Chemical Processing reported earlier this year that suppliers are typically not subject to liability because transportation providers accept responsibility for ensuring the materials arrive at their destination safely, according to attorney Mark Steger, senior counsel with Clark Hill, who specializes in environmental law for corporate clients, including chemical regulations.
“It’s really the railroad’s liability; the railroad’s fault,” he said at the time. The only exception would be if the chemical suppliers were grossly negligent in some way, he added.
Regarding this recent filing, Steger said the lawsuit is not surprising. "As to whether [Norfolk Southern] has a case, the devil in the details," he commented via email. "Tough to say without technical information on the causes(s) of the derailment and information on the contractual relationship between the various parties. Moreover, their insurers will have to evaluate the case as well and may want to simply resolve any liability before trial to avoid the expense/adverse ruling that could result in more financial exposure."
According to an AP article, the problem Norfolk Southern identified with one of the cars is that it sat idle for more than a year and a half in 2017 and 2018 and again for more than six months in 2018 and 2019. The manufacturer said railcars need to be moved at least one car length every six months to keep the grease on the bearings from degrading.

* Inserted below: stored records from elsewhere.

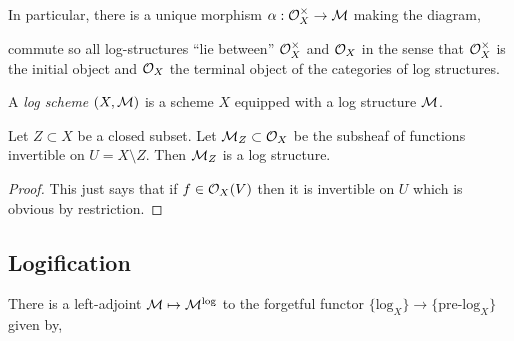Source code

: \documentclass[12pt]{article}
\begin{document}
\begin{rmk}
In particular, there is a unique morphism $\alpha : \mathcal{O}_{X}^\times \to \mathcal{M}$ making the diagram,
\begin{center}
\end{center}
commute so all log-structures ``lie between'' $\mathcal{O}_{X}^\times$ and $\mathcal{O}_{X}$ in the sense that $\mathcal{O}_{X}^\times$ is the initial object and $\mathcal{O}_{X}$ the terminal object of the categories of log structures.
\end{rmk}

\begin{defn}
A \textit{log scheme} $(X, \mathcal{M})$ is a scheme $X$ equipped with a log structure $\mathcal{M}$.
\end{defn}

\begin{prop}
Let $Z \subset X$ be a closed subset. Let $\mathcal{M}_Z \subset \mathcal{O}_{X}$ be the subsheaf of functions invertible on $U = X \setminus Z$. Then $\mathcal{M}_Z$ is a log structure.
\end{prop}

\begin{proof}
This just says that if $f \in \mathcal{O}_{X}(V)$ then it is invertible on $U$ which is obvious by restriction. 
\end{proof}

\subsection{Logification}

\begin{prop}
There is a left-adjoint $\mathcal{M} \mapsto \mathcal{M}^{\log}$ to the forgetful functor $\{ \text{log}_X \} \to \{ \text{pre-log}_X \}$ given by,
\begin{center}
\end{center}
\end{prop}
\end{document}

“Norfolk Southern’s lawsuit is a meritless disinformation campaign masquerading as a legal filing,” Oxy Vinyls spokeswoman Celina Cardenas said in the AP article. “Norfolk Southern’s recommendation to simultaneously detonate the railcars containing our product — contrary to the available information about the railcars’ condition or the product properties — appears to have been needlessly rushed to prioritize Norfolk Southern’s rail line operations.”
Chemical Processing previously reached out to Oxy Vinyls to confirm that the company had shipped a portion of the vinyl chloride that was on board the train that derailed but Cardenas declined to comment, saying "we have nothing to offer."